Could you imagine being one of these men a few years later recalling how Vanity Fair had pretty much compared you to Hitler? I don’t know too much about any of this then notorious (to Vanity Fair at least) trio myself, but I certainly don’t find myself thinking kindly of them, which is so wrong, total guilt by association and this is pretty loose association!
“Laying out the garden” is by Corey Ford, under his own name, and illustrated by Dr. Seuss, who Ford refers to in the article when discussing the main problem of laying out a garden–location: “In our effort to settle every question pertaining to the Home Garden once and for all, therefore, Dr. Seuss and I have made a careful study of this neglected phase of the matter.” I will say this, after reading Ford’s piece as “Gene” Riddell above, I don’t think I’m going to take serious gardening tips from him and Dr. Seuss!
On the more serious side, Walter Lippmann writes “Vicious spiral” about how American citizens must eventually end the Depression.
This is followed by “Gebruder Gershwin” by Isaac Goldberg about George Gershwin with illustrations by Constantin Alajalov, best known for his cover illustrations for The New Yorker and Saturday Evening Post, taken from and credited to soon to be published George Gershwin’s Song Book.
“Is Washington done with mirrors” is by “well-known puzzle-maker” Gregory Hartswick and is a series of puzzles combined with political cartoons such as an optical illusion taking the place of Hoover’s brain.
Next up is Clare Booth Brokaw’s piece on Edward Steichen. Again, see the Steichen page on the site if you’re interested in more detail of this article.
“The one over one vs. Culbertson” is about Contract Bridge and by a member of the famed “Four Horsemen,” David Burnstine, who Vanity Fair credits as being “among those chiefly responsible for the perfection of contract bidding and play which the members of that team have demonstrated in winning seven out of a possible eleven national championships in 1931.”
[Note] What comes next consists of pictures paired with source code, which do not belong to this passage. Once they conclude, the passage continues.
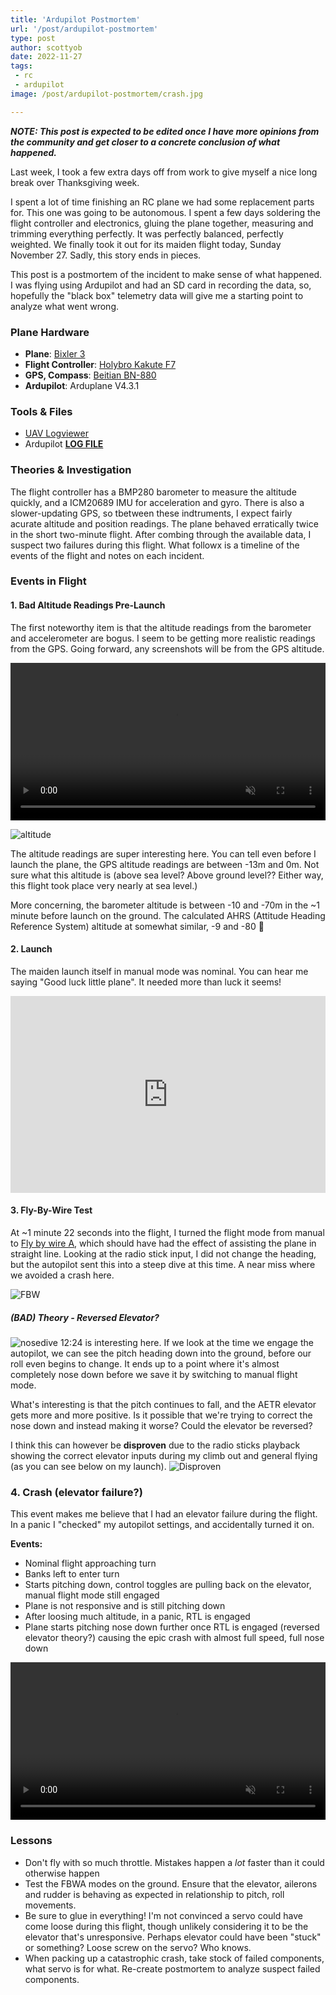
 ```yaml
---
title: 'Ardupilot Postmortem'
url: '/post/ardupilot-postmortem'
type: post
author: scottyob
date: 2022-11-27
tags:
 - rc
 - ardupilot
image: /post/ardupilot-postmortem/crash.jpg

---
```


***NOTE:  This post is expected to be edited once I have more opinions from the community and get closer to a concrete conclusion of what happened.***

Last week, I took a few extra days off from work to give myself a nice long break over Thanksgiving week.

I spent a lot of time finishing an RC plane we had some replacement parts for. This one was going to be autonomous. I spent a few days soldering the flight controller and electronics, gluing the plane together, measuring and trimming everything perfectly. It was perfectly balanced, perfectly weighted. We finally took it out for its maiden flight today, Sunday November 27.  Sadly, this story ends in pieces.

This post is a postmortem of the incident to make sense of what happened.  I was flying using Ardupilot and had an SD card in recording the data, so, hopefully the "black box" telemetry data will give me a starting point to analyze what went wrong.

### Plane Hardware
* **Plane**: [Bixler 3](https://hobbyking.com/en_us/h-king-bixler-3-glider-1550-pnf.html)
* **Flight Controller**: [Holybro Kakute F7](https://ardupilot.org/copter/docs/common-holybro-kakutef7aio.html)
* **GPS, Compass**: [Beitian BN-880](https://ardupilot.org/copter/docs/common-beitian-gps.html)
* **Ardupilot**: Arduplane V4.3.1

### Tools & Files
* [UAV Logviewer](https://ardupilot.org/dev/docs/common-uavlogviewer.html)
* Ardupilot **[LOG FILE](/post/ardupilot-postmortem/log.bin)**

### Theories & Investigation

The flight controller has a BMP280 barometer to measure the altitude quickly, and a ICM20689 IMU for acceleration and gyro.  There is also a slower-updating GPS, so tbetween these indtruments, I expect fairly acurate altitude and position readings.  The plane behaved erratically twice in the short two-minute flight.  After combing through the available data, I suspect two failures during this flight.  What followx is a timeline of the events of the flight and notes on each incident.

### Events in Flight

#### 1. Bad Altitude Readings Pre-Launch
The first noteworthy item is that the altitude readings from the barometer and accelerometer are bogus.  I seem to be getting more realistic readings from the GPS.  Going forward, any screenshots will be from the GPS altitude.

<video width="100%" loop="true" controls autoplay muted>
    <source src="/post/ardupilot-postmortem/altitude.mp4" />
</video>

![altitude](/post/ardupilot-postmortem/Altitude.jpg)

The altitude readings are super interesting here.  You can tell even before I launch the plane, the GPS altitude readings are between -13m and 0m.  Not sure what this altitude is (above sea level?  Above ground level?? Either way, this flight took place very nearly at sea level.)

More concerning, the barometer altitude is between -10 and -70m in the ~1 minute before launch on the ground.  The calculated AHRS (Attitude Heading Reference System) altitude at somewhat similar, -9 and -80  🫤

#### 2. Launch

The maiden launch itself in manual mode was nominal.  You can hear me saying "Good luck little plane".  It needed more than luck it seems!
<iframe height="315" style="width: 100%; max-width: 560px; display: block; margin: auto" src="https://www.youtube.com/embed/D03_c0LWJhM" title="YouTube video player" frameborder="0" allow="accelerometer; autoplay; clipboard-write; encrypted-media; gyroscope; picture-in-picture" allowfullscreen></iframe>

#### 3. Fly-By-Wire Test

At ~1 minute 22 seconds into the flight, I turned the flight mode from manual to [Fly by wire A](https://ardupilot.org/plane/docs/fbwa-mode.html), which should have had the effect of assisting the plane in straight line.  Looking at the radio stick input, I did not change the heading, but the autopilot sent this into a steep dive at this time.  A near miss where we avoided a crash here.

![FBW](/post/ardupilot-postmortem/fbw.jpg)

##### (BAD) Theory - Reversed Elevator?
![nosedive](/post/ardupilot-postmortem/Nosedive1.jpg)
12:24 is interesting here. If we look at the time we engage the autopilot, we can see the pitch heading down into the ground, before our roll even begins to change.  It ends up to a point where it's almost completely nose down before we save it by switching to manual flight mode.

What's interesting is that the pitch continues to fall, and the AETR elevator gets more and more positive.  Is it possible that we're trying to correct the nose down and instead making it worse?  Could the elevator be reversed?

I think this can however be **disproven** due to the radio sticks playback showing the correct elevator inputs during my climb out and general flying (as you can see below on my launch).
![Disproven](/post/ardupilot-postmortem/disproven.jpg)

### 4. Crash (elevator failure?)

This event makes me believe that I had an elevator failure during the flight. In a panic I "checked" my autopilot settings, and accidentally turned it on.

**Events:**
* Nominal flight approaching turn
* Banks left to enter turn
* Starts pitching down, control toggles are pulling back on the elevator, manual flight mode still engaged
* Plane is not responsive and is still pitching down
* After loosing much altitude, in a panic, RTL is engaged
* Plane starts pitching nose down further once RTL is engaged (reversed elevator theory?) causing the epic crash with almost full speed, full nose down

<video width="100%" controls autoplay muted>
    <source src="/post/ardupilot-postmortem/crash.mp4" />
</video>





### Lessons
* Don't fly with so much throttle.  Mistakes happen a *lot* faster than it could otherwise happen
* Test the FBWA modes on the ground.  Ensure that the elevator, ailerons and rudder is behaving as expected in relationship to pitch, roll movements.
* Be sure to glue in everything!  I'm not convinced a servo could have come loose during this flight, though unlikely considering it to be the elevator that's unresponsive.  Perhaps elevator could have been "stuck" or something?  Loose screw on the servo?  Who knows.
* When packing up a catastrophic crash, take stock of failed components, what servo is for what.  Re-create postmortem to analyze suspect failed components.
And the last piece to open before the advertisements at the back of the issue begin to filter in is “Query on!” which is a list of 59 trivia questions proposed by Vanity Fair because “the majority of question games confine themselves too rigidly to technical date and remote historical facts, such as how many eggs a sunfish lays in her off years.” Vanity Fair feels it must step in with a more interesting series of questions because “a display of this sort of knowledge doesn’t go very far in adding to your social charm. On the contrary–if nobody stops you–you soon become a handicap at every party.” Among the questions asked are #30 “What is the length of residence required before filing divorce proceedings in (a) Nevada (b) South Carolina (c) Alabama (d) New York and (e) District of Columbia?; and #39 “Who was the male sensation of Hollywood in 1931?” Now the answer to #30 is/was (a)Six weeks (b) no divorce (c)one year (d) Parties must have married in state, or reside in stat when the offense–i.e. adultery–is committed (e) three years. The answer to #39 is actually given elsewhere within this Random Issue, and so I’ll leave it to you to solve!
All right, it’s been a long Random Issue, the answer to #39 is Clark Gable.